TASK ITEM –
Your answer should repeat the entries in full, exactly as given, with no pictures.

____ MATERIAL FOR THIS EXERCISE

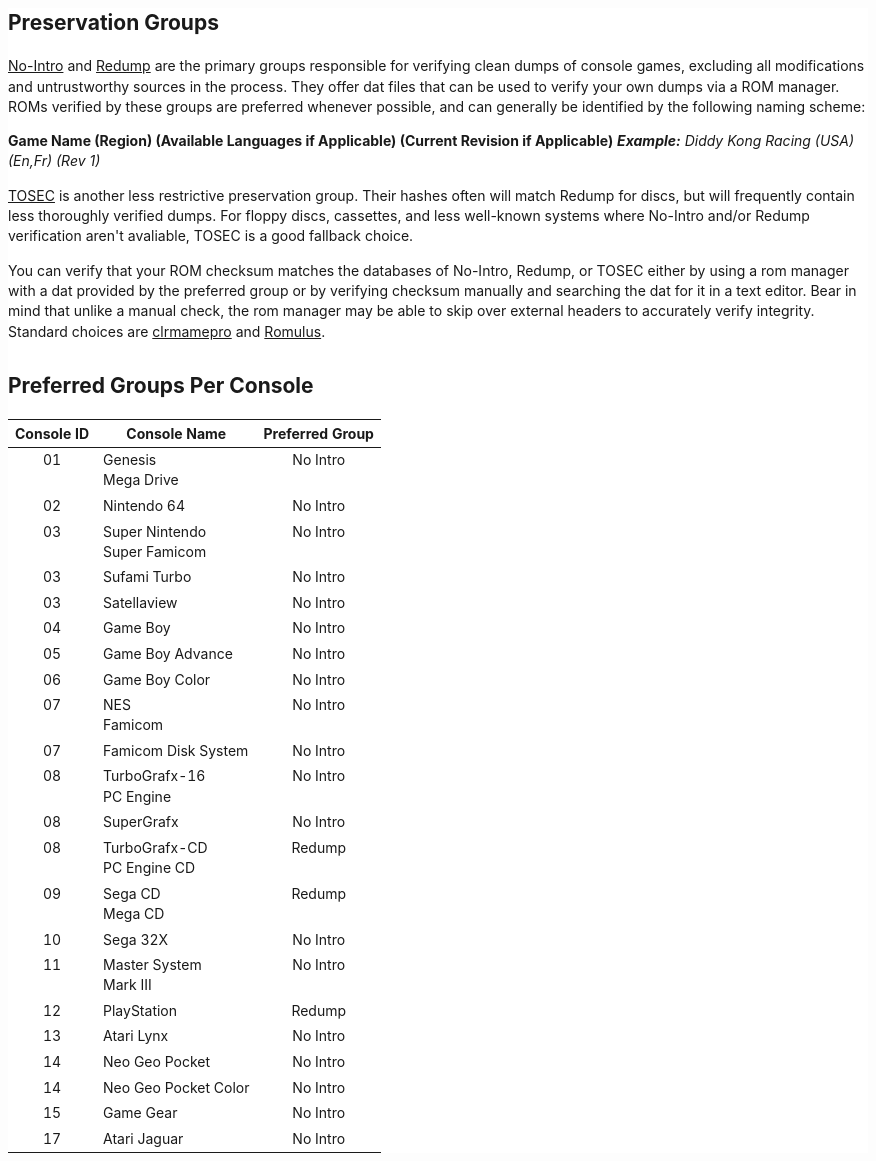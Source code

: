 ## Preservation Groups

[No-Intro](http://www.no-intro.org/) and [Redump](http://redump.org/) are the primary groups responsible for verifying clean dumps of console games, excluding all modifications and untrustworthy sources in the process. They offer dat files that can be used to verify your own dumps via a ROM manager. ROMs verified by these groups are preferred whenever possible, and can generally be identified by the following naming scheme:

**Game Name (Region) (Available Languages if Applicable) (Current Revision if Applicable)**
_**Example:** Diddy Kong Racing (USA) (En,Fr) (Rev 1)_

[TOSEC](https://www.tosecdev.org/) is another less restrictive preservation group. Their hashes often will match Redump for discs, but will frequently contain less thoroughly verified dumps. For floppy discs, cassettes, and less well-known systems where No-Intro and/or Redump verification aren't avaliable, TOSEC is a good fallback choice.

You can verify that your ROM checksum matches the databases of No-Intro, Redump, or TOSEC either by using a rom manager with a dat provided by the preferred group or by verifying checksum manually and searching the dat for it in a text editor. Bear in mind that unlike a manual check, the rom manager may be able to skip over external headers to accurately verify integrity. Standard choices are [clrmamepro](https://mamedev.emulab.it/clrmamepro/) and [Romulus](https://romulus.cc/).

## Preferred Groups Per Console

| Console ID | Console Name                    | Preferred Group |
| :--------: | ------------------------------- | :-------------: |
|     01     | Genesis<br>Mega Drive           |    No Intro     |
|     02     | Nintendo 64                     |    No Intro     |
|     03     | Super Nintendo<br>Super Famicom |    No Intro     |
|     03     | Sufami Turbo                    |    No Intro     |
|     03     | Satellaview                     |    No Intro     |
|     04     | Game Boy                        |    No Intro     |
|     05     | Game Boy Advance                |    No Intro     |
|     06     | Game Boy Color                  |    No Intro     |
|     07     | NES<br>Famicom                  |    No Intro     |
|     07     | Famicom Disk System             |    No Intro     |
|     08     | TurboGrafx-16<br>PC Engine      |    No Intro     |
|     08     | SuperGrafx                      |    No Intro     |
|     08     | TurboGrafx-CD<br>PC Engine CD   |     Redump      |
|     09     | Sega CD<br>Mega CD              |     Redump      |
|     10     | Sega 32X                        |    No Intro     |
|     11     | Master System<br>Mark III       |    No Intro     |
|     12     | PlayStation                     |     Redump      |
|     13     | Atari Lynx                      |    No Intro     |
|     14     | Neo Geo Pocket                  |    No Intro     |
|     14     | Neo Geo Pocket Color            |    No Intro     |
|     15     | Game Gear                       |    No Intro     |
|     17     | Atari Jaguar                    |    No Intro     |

________

ANSWER FOR THIS EXERCISE –
Source code

: ## Preservation Groups

[No-Intro](http://www.no-intro.org/) and [Redump](http://redump.org/) are the primary groups responsible for verifying clean dumps of console games, excluding all modifications and untrustworthy sources in the process. They offer dat files that can be used to verify your own dumps via a ROM manager. ROMs verified by these groups are preferred whenever possible, and can generally be identified by the following naming scheme:

**Game Name (Region) (Available Languages if Applicable) (Current Revision if Applicable)**
_**Example:** Diddy Kong Racing (USA) (En,Fr) (Rev 1)_

[TOSEC](https://www.tosecdev.org/) is another less restrictive preservation group. Their hashes often will match Redump for discs, but will frequently contain less thoroughly verified dumps. For floppy discs, cassettes, and less well-known systems where No-Intro and/or Redump verification aren't avaliable, TOSEC is a good fallback choice.

You can verify that your ROM checksum matches the databases of No-Intro, Redump, or TOSEC either by using a rom manager with a dat provided by the preferred group or by verifying checksum manually and searching the dat for it in a text editor. Bear in mind that unlike a manual check, the rom manager may be able to skip over external headers to accurately verify integrity. Standard choices are [clrmamepro](https://mamedev.emulab.it/clrmamepro/) and [Romulus](https://romulus.cc/).

## Preferred Groups Per Console

| Console ID | Console Name                    | Preferred Group |
| :--------: | ------------------------------- | :-------------: |
|     01     | Genesis<br>Mega Drive           |    No Intro     |
|     02     | Nintendo 64                     |    No Intro     |
|     03     | Super Nintendo<br>Super Famicom |    No Intro     |
|     03     | Sufami Turbo                    |    No Intro     |
|     03     | Satellaview                     |    No Intro     |
|     04     | Game Boy                        |    No Intro     |
|     05     | Game Boy Advance                |    No Intro     |
|     06     | Game Boy Color                  |    No Intro     |
|     07     | NES<br>Famicom                  |    No Intro     |
|     07     | Famicom Disk System             |    No Intro     |
|     08     | TurboGrafx-16<br>PC Engine      |    No Intro     |
|     08     | SuperGrafx                      |    No Intro     |
|     08     | TurboGrafx-CD<br>PC Engine CD   |     Redump      |
|     09     | Sega CD<br>Mega CD              |     Redump      |
|     10     | Sega 32X                        |    No Intro     |
|     11     | Master System<br>Mark III       |    No Intro     |
|     12     | PlayStation                     |     Redump      |
|     13     | Atari Lynx                      |    No Intro     |
|     14     | Neo Geo Pocket                  |    No Intro     |
|     14     | Neo Geo Pocket Color            |    No Intro     |
|     15     | Game Gear                       |    No Intro     |
|     17     | Atari Jaguar                    |    No Intro     |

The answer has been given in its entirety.